0

I'm using pydocumentdb to upload some processed data to CosmosDB as a Document on Azure Cloud with a Python script. The files are coming from the same source. The ingestion works well with some files, but gives the next error for the files that are greater than 1000 KB:

 pydocumentdb.errors.HTTPFailure: Status code: 413
 "code":"RequestEntityTooLarge","message":"Message: {\"Errors\":[\"Request 
 size is too large\"]

I'm using SQL API and this is how I create the document inside a Collection:

client = document_client.DocumentClient(uri, {'masterKey': cosmos_key})
... I get the Db link and Collection link ...
Client.CreateDocument(collection_link, data)

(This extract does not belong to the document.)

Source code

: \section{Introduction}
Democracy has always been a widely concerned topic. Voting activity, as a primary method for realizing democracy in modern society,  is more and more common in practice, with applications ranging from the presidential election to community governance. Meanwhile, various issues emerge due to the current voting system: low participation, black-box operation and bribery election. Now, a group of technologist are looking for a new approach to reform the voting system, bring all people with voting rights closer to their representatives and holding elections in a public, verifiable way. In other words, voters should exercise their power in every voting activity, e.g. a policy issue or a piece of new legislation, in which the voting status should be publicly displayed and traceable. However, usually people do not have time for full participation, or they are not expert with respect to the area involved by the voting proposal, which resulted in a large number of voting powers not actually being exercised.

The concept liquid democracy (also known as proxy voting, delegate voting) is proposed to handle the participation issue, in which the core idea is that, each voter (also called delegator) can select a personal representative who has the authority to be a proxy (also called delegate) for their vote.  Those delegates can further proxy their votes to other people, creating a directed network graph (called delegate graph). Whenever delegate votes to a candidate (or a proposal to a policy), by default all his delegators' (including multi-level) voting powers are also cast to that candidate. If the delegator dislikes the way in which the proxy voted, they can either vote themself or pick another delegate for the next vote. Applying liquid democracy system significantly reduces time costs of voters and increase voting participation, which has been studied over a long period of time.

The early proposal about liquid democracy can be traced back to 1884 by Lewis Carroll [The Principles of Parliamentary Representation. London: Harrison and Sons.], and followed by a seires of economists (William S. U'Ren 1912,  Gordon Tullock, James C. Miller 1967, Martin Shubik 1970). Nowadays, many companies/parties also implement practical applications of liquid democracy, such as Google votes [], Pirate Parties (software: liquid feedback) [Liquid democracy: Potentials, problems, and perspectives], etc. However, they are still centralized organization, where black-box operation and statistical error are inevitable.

How can I solve this error?

Marc
  • 17
  • 4
  • How do you define "small files" and "larger files"? Are you saying everything works, as written, for a document under a specific size? Please edit your question to provide more details. – David Makogon May 30 '18 at 15:40
  • Hi @DavidMakogon, thank you for comments, I've changed the post with some more accurate details. The files that are around 500 kb are uploaded correctly, but the others around 1000kb give me a "Request size is too large" error. – Marc May 31 '18 at 15:21
  • Hi, question is if this error is really related to the pydocumentdb lib or you just hit the document DB size limit of 2MB per document? – Hauke Mallow Jun 01 '18 at 08:08
  • Hi @HaukeMallow, I'm new at azure platform, so I don't know all the details. As far as I know I can't limit or expand the document size. The question is if pydocumentdb or CosmosDB has a preconfigured size limit? (I supposed that the answer is no, because it's supposed to work with higher sizes than 1MB). Thank you! – Marc Jun 01 '18 at 12:45
  • Hi Marc, Cosmos DB has a fix size limit per document of 2 MB (https://learn.microsoft.com/en-us/azure/cosmos-db/sql-api-resources). My guess is that you are hitting this limit. – Hauke Mallow Jun 01 '18 at 12:53
  • I see, you might be right. In this case the only solution is to divide the file in to smaller documents, you agree? @HaukeMallow. Thanks for the help! – Marc Jun 02 '18 at 16:51

1 Answers1

0

Per my experience, to store some large size data or files on Azure Cosmos DB, the best practice is to upload data to Azure Blob Storage or other external storages and create an attachment with its references or associated metadata in a document on Azure Cosmos DB.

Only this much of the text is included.